#### [Brief]
In the entries below, how many lines include "health"? Reply with the number and nothing more.

#### [Provided records]
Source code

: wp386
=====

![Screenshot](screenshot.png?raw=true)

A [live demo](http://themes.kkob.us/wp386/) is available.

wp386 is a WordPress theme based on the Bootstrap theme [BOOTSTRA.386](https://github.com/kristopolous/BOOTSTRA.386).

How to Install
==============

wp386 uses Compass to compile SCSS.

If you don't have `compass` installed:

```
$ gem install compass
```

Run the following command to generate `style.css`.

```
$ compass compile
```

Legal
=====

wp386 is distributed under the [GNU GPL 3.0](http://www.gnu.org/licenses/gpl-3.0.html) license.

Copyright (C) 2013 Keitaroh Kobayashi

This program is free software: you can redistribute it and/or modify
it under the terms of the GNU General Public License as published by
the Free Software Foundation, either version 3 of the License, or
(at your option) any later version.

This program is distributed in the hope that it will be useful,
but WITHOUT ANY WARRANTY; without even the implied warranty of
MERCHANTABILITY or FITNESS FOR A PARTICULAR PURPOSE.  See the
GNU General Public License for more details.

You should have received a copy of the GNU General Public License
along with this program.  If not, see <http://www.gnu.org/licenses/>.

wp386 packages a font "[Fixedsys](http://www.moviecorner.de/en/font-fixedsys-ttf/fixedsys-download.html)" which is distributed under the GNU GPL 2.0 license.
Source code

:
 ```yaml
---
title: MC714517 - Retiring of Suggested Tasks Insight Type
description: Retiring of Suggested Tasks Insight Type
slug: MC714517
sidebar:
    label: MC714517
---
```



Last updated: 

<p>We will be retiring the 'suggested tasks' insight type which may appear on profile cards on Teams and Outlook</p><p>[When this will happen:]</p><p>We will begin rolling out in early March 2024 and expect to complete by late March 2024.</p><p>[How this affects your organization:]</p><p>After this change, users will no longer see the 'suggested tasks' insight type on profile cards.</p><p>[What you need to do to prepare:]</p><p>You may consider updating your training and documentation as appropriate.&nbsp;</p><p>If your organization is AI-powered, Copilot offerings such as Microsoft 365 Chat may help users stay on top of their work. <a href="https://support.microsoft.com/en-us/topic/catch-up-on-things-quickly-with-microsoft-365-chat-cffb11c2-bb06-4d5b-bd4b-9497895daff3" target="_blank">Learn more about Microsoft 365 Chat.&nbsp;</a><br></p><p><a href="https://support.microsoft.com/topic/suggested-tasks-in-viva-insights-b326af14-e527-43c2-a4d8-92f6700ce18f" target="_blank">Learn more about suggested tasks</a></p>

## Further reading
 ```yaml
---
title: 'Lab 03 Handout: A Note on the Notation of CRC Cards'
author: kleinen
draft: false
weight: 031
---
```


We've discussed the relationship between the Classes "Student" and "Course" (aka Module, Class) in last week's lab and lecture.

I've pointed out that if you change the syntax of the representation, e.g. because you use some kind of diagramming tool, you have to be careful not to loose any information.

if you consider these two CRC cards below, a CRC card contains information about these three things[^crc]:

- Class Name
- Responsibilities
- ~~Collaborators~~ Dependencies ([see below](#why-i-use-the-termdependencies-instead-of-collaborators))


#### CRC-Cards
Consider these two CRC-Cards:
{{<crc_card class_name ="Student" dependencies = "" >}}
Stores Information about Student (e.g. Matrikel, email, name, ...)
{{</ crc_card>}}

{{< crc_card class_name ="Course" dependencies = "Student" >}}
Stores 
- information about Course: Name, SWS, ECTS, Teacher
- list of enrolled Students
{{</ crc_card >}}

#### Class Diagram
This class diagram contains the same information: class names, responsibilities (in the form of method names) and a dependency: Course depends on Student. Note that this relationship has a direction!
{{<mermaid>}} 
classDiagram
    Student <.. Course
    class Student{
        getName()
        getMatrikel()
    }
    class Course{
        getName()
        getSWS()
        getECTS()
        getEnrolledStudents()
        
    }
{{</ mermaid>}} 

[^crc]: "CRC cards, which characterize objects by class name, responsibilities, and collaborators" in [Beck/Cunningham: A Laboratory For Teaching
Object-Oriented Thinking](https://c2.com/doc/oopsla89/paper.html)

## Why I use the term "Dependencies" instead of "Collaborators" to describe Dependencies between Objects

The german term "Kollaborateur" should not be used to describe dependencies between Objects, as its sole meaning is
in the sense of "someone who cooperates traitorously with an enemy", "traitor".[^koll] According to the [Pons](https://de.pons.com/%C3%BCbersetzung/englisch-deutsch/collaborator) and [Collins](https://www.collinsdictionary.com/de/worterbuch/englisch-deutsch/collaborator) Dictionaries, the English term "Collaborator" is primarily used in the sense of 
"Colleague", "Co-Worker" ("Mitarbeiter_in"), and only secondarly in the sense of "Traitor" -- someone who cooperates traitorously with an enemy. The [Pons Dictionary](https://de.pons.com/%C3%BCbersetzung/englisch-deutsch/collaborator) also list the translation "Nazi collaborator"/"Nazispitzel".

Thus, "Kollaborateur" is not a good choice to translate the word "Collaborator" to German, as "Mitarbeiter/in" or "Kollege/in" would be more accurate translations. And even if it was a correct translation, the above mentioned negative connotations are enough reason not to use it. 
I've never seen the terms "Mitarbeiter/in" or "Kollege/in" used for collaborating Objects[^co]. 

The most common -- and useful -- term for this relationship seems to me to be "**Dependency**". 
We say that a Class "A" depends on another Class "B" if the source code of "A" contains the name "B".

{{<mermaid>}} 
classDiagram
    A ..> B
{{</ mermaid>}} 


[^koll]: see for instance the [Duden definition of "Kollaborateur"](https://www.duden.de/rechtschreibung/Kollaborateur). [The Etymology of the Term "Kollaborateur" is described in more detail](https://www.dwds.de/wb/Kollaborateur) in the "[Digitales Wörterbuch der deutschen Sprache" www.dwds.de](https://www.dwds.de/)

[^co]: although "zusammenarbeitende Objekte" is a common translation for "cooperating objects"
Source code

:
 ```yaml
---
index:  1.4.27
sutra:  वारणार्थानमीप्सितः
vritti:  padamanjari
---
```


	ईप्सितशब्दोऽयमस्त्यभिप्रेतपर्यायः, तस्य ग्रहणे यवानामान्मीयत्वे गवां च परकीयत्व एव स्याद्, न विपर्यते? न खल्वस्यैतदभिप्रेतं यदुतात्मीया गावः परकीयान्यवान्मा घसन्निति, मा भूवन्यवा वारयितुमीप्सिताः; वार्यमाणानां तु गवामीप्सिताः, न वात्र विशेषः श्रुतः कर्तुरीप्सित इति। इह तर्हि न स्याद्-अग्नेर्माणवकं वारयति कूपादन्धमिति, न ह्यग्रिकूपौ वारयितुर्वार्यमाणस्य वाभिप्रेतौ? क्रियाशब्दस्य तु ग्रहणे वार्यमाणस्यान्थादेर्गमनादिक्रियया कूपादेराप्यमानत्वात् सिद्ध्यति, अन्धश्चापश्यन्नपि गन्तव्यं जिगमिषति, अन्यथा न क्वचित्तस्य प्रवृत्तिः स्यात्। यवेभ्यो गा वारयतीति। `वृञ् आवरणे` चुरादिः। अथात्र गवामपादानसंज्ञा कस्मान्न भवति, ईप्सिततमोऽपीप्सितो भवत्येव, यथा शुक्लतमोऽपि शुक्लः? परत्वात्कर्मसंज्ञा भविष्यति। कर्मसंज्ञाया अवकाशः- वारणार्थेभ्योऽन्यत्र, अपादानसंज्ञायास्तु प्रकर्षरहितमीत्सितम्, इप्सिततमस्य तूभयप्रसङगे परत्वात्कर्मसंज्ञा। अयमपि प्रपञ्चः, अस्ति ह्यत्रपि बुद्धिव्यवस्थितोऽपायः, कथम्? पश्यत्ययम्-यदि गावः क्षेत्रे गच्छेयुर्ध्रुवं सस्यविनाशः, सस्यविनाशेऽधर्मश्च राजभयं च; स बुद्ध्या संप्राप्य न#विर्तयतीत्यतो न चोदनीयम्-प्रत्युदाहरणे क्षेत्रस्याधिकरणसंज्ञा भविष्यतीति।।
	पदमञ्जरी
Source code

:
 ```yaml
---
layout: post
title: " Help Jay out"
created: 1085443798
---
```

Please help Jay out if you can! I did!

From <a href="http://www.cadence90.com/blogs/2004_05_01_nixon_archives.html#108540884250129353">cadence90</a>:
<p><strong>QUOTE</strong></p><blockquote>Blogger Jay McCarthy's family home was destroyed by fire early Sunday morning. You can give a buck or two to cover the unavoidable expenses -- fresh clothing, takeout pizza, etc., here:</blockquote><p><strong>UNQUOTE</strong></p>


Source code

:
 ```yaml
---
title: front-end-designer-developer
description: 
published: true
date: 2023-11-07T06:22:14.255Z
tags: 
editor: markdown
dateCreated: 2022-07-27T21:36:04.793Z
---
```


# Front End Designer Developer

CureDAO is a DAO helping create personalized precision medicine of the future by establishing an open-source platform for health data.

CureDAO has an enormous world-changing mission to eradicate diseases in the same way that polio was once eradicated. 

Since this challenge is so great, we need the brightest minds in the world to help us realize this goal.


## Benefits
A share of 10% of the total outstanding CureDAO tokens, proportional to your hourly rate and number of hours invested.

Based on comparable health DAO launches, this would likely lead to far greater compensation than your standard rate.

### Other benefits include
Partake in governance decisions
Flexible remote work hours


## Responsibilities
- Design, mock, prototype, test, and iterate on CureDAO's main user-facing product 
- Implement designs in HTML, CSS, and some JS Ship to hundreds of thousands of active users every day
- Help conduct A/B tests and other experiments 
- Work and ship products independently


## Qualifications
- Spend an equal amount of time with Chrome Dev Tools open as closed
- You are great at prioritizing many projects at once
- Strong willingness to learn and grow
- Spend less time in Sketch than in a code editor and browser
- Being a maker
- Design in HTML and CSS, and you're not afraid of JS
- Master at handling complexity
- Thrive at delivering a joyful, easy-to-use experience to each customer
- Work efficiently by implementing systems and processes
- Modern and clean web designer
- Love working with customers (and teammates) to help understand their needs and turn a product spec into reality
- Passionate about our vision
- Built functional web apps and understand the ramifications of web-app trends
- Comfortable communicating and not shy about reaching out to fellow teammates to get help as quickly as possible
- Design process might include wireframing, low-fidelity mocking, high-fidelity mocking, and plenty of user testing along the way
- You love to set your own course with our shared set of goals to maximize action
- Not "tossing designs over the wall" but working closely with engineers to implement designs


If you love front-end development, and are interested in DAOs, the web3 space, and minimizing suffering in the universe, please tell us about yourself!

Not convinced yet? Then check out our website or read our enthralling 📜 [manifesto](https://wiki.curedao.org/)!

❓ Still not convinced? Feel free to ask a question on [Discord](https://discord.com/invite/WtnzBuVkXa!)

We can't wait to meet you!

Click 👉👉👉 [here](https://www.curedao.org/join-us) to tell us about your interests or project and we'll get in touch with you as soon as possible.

#### [Answer to this exercise]
2